The microbiome profiling business is the result of collaboration between two former Roche employees and researchers from UConn and Yale New Haven Hospital.
Shoreline Biome, a US-based microbiome profiling technology developer based at University of Connecticut’s Technology Incubation Program, has raised $1.1m in funding from investors including state-owned VC firm Connecticut Innovations.
A range of unnamed, private investors also contributed to the funding round.
Founded in 2015, Shoreline Biome develops kits, protocols and software that evaluate microorganisms in the human microbiome, a network of microbial cells such as bacteria, fungi and viruses.
High-resolution microbiome profiling has been linked to improving the diagnostic outlook for a range of diseases. Shoreline’s software quickly gauges the nature of sampled microorganisms, which can be exported into genetic sequencing platforms for further analysis.

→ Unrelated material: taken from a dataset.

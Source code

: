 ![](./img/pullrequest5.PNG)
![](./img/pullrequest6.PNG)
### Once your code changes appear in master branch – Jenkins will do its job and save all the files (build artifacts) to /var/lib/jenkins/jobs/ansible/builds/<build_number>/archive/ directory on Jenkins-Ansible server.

Shoreline Biome is the brainchild of Mark Driscoll and Tom Jarvie, two former employees at the now-defunct 454 Life Sciences unit of pharmaceutical developer Roche. Driscoll and Jarvie now act, respectively, as chief scientific officer and chief executive of Shoreline.
The technology is being developed in partnership with George Weinstock, director of microbial genomics at the Jackson Laboratory for Genomic Medicine, which is situated at University of Connecticut Health Center.

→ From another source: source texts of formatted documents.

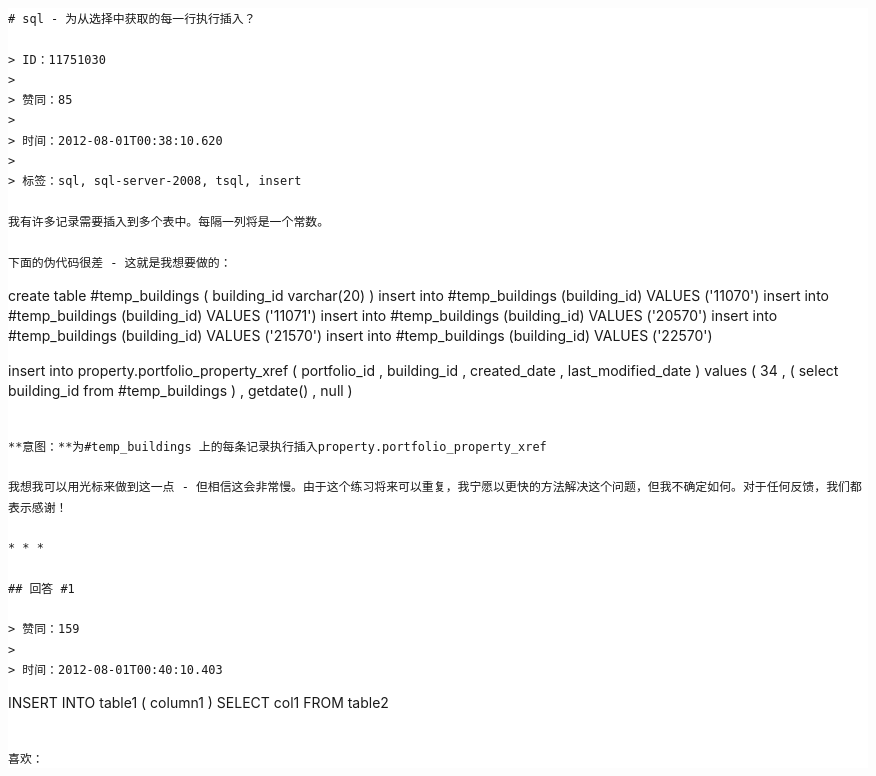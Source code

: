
 ```
# sql - 为从选择中获取的每一行执行插入？

> ID：11751030
> 
> 赞同：85
> 
> 时间：2012-08-01T00:38:10.620
> 
> 标签：sql, sql-server-2008, tsql, insert

我有许多记录需要插入到多个表中。每隔一列将是一个常数。

下面的伪代码很差 - 这就是我想要做的：

```
create table #temp_buildings
(
    building_id varchar(20)
)
insert into #temp_buildings (building_id) VALUES ('11070')
insert into #temp_buildings (building_id) VALUES ('11071')
insert into #temp_buildings (building_id) VALUES ('20570')
insert into #temp_buildings (building_id) VALUES ('21570')
insert into #temp_buildings (building_id) VALUES ('22570')

insert into property.portfolio_property_xref
        ( portfolio_id ,
          building_id ,
          created_date ,
          last_modified_date
        )
values
        ( 
            34 ,
            (
                select  building_id
                from    #temp_buildings
            ) ,
            getdate() ,
            null
        ) 
```

**意图：**为#temp_buildings 上的每条记录执行插入property.portfolio_property_xref

我想我可以用光标来做到这一点 - 但相信这会非常慢。由于这个练习将来可以重复，我宁愿以更快的方法解决这个问题，但我不确定如何。对于任何反馈，我们都表示感谢！

* * *

## 回答 #1

> 赞同：159
> 
> 时间：2012-08-01T00:40:10.403

```
INSERT INTO table1 ( column1 )
SELECT  col1
FROM    table2 
```

喜欢：

```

David Hafler, chair of the neurology department at Yale School of Medicine and neurologist-in-chief at Yale New Haven Hospital, also assisted with Shoreline’s research.
Shoreline Biome received an undisclosed sum of capital in April 2017 from UConn Innovation Fund, a $1.5m vehicle backed by the university that invests up to $100,000 in companies, Connecticut Innovations and financial services firm Webster Bank.
Connecticut Innovations also provided Shoreline with $150,000 in pre-seed funding and a further $500,000 equity investment from its Connecticut Bioscience Innovation Fund, though dates for the transactions could not be ascertained.